Identifiers
- Symbol: Glyco_hydro_3
- Pfam: PF00933
- Pfam clan: CL0058
- InterPro: IPR001764
- PROSITE: PDOC00621
- SCOP2: 1ex1 / SCOPe / SUPFAM
- CAZy: GH3

Available protein structures:
- PDB: IPR001764 PF00933 (ECOD; PDBsum)
- AlphaFold: IPR001764; PF00933;

= Glycoside hydrolase family 3 =

In molecular biology, glycoside hydrolase family 3 is a family of glycoside hydrolases. Glycoside hydrolases are a widespread group of enzymes that hydrolyse the glycosidic bond between two or more carbohydrates, or between a carbohydrate and a non-carbohydrate moiety. A classification system for glycoside hydrolases, based on sequence similarity, has led to the definition of over 100 different families. This classification is available on the CAZy web site, and also discussed at CAZypedia, an online encyclopedia of carbohydrate active enzymes.

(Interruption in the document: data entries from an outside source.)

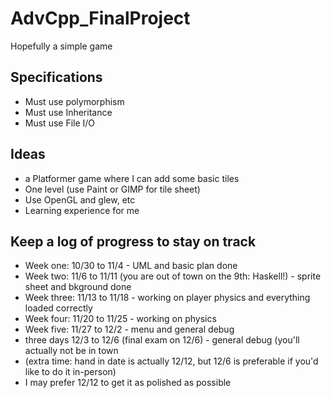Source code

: # AdvCpp_FinalProject
Hopefully a simple game

## Specifications

- Must use polymorphism
- Must use Inheritance
- Must use File I/O

## Ideas
- a Platformer game where I can add some basic tiles
- One level (use Paint or GIMP for tile sheet)
- Use OpenGL and glew, etc
- Learning experience for me

## Keep a log of progress to stay on track

- Week one:  10/30 to 11/4 - UML and basic plan done
- Week two:  11/6 to 11/11 (you are out of town on the 9th: Haskell!) - sprite sheet and bkground done
- Week three: 11/13 to 11/18 - working on player physics and everything loaded correctly
- Week four: 11/20 to 11/25 - working on physics
- Week five: 11/27 to 12/2 - menu and general debug
- three days 12/3 to 12/6 (final exam on 12/6) - general debug (you'll actually not be in town
- (extra time: hand in date is actually 12/12, but 12/6 is preferable if you'd like to do it in-person)
- I may prefer 12/12 to get it as polished as possible
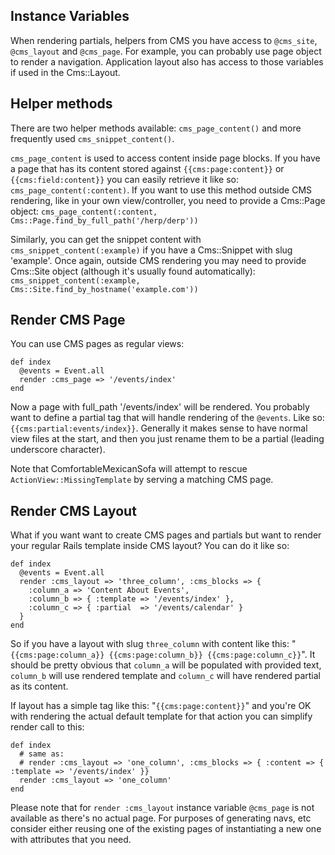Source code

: ## Instance Variables
When rendering partials, helpers from CMS you have access to `@cms_site`, `@cms_layout` and `@cms_page`. For example, you can probably use page object to render a navigation. Application layout also has access to those variables if used in the Cms::Layout.

## Helper methods
There are two helper methods available: `cms_page_content()` and more frequently used `cms_snippet_content()`.

`cms_page_content` is used to access content inside page blocks. If you have a page that has its content stored against `{{cms:page:content}}` or `{{cms:field:content}}` you can easily retrieve it like so: `cms_page_content(:content)`. If you want to use this method outside CMS rendering, like in your own view/controller, you need to provide a Cms::Page object: `cms_page_content(:content, Cms::Page.find_by_full_path('/herp/derp'))`

Similarly, you can get the snippet content with `cms_snippet_content(:example)` if you have a Cms::Snippet with slug 'example'. Once again, outside CMS rendering you may need to provide Cms::Site object (although it's usually found automatically): `cms_snippet_content(:example, Cms::Site.find_by_hostname('example.com'))`

## Render CMS Page
You can use CMS pages as regular views:

    def index
      @events = Event.all
      render :cms_page => '/events/index'
    end
  
Now a page with full_path '/events/index' will be rendered. You probably want to define a partial tag that will handle rendering of the `@events`. Like so: `{{cms:partial:events/index}}`. Generally it makes sense to have normal view files at the start, and then you just rename them to be a partial (leading underscore character).

Note that ComfortableMexicanSofa will attempt to rescue `ActionView::MissingTemplate` by serving a matching CMS page.

## Render CMS Layout
What if you want want to create CMS pages and partials but want to render your regular Rails template inside CMS layout? You can do it like so:
    
    def index
      @events = Event.all
      render :cms_layout => 'three_column', :cms_blocks => {
        :column_a => 'Content About Events',
        :column_b => { :template => '/events/index' },
        :column_c => { :partial  => '/events/calendar' }
      }
    end
    
So if you have a layout with slug `three_column` with content like this: "`{{cms:page:column_a}} {{cms:page:column_b}} {{cms:page:column_c}}`". It should be pretty obvious that `column_a` will be populated with provided text, `column_b` will use rendered template and `column_c` will have rendered partial as its content.

If layout has a simple tag like this: "`{{cms:page:content}}`" and you're OK with rendering the actual default template for that action you can simplify render call to this:

    def index
      # same as:
      # render :cms_layout => 'one_column', :cms_blocks => { :content => { :template => '/events/index' }}
      render :cms_layout => 'one_column'
    end
    
Please note that for `render :cms_layout` instance variable `@cms_page` is not available as there's no actual page. For purposes of generating navs, etc consider either reusing one of the existing pages of instantiating a new one with attributes that you need.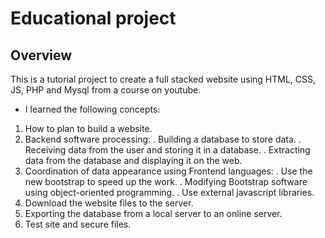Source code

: # Educational project

## Overview
This is a tutorial project to create a full stacked website using HTML, CSS, JS, PHP and Mysql from a course on youtube.

- I learned the following concepts:
1. How to plan to build a website.
2. Backend software processing:
  . Building a database to store data.
  . Receiving data from the user and storing it in a database.
  . Extracting data from the database and displaying it on the web.
3. Coordination of data appearance using Frontend languages:
  . Use the new bootstrap to speed up the work.
  . Modifying Bootstrap software using object-oriented programming.
  . Use external javascript libraries.
4. Download the website files to the server.
5. Exporting the database from a local server to an online server.
6. Test site and secure files.

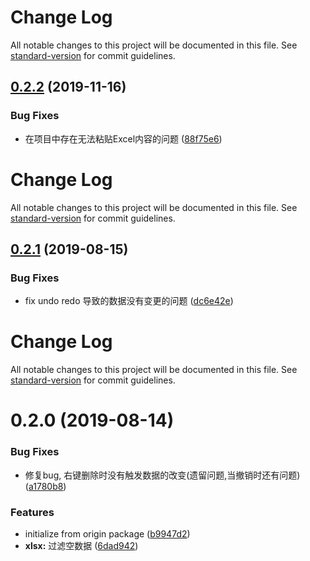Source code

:# Change Log

All notable changes to this project will be documented in this file. See [standard-version](https://github.com/conventional-changelog/standard-version) for commit guidelines.

## [0.2.2](https://code.aliyun.com/wagon1104/handsontable/compare/v0.2.1...v0.2.2) (2019-11-16)


### Bug Fixes

* 在项目中存在无法粘贴Excel内容的问题 ([88f75e6](https://code.aliyun.com/wagon1104/handsontable/commits/88f75e6))



# Change Log

All notable changes to this project will be documented in this file. See [standard-version](https://github.com/conventional-changelog/standard-version) for commit guidelines.

## [0.2.1](https://code.aliyun.com/wagon1104/handsontable/compare/v0.2.0...v0.2.1) (2019-08-15)


### Bug Fixes

* fix undo redo 导致的数据没有变更的问题 ([dc6e42e](https://code.aliyun.com/wagon1104/handsontable/commits/dc6e42e))



# Change Log

All notable changes to this project will be documented in this file. See [standard-version](https://github.com/conventional-changelog/standard-version) for commit guidelines.

# 0.2.0 (2019-08-14)


### Bug Fixes

* 修复bug, 右键删除时没有触发数据的改变(遗留问题,当撤销时还有问题) ([a1780b8](https://code.aliyun.com/wagon1104/handsontable/commits/a1780b8))


### Features

* initialize from origin package ([b9947d2](https://code.aliyun.com/wagon1104/handsontable/commits/b9947d2))
* **xlsx:** 过滤空数据 ([6dad942](https://code.aliyun.com/wagon1104/handsontable/commits/6dad942))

Glycoside hydrolase family 3 CAZY GH_3 comprises enzymes with a number of known activities; beta-glucosidase (EC 3.2.1.21); beta-xylosidase; N-acetyl beta-glucosaminidase (EC 3.2.1.52); glucan beta-1,3-glucosidase; cellodextrinase; exo-1,3-1,4-glucanase. These enzymes are two-domain globular proteins that are N-glycosylated at three sites.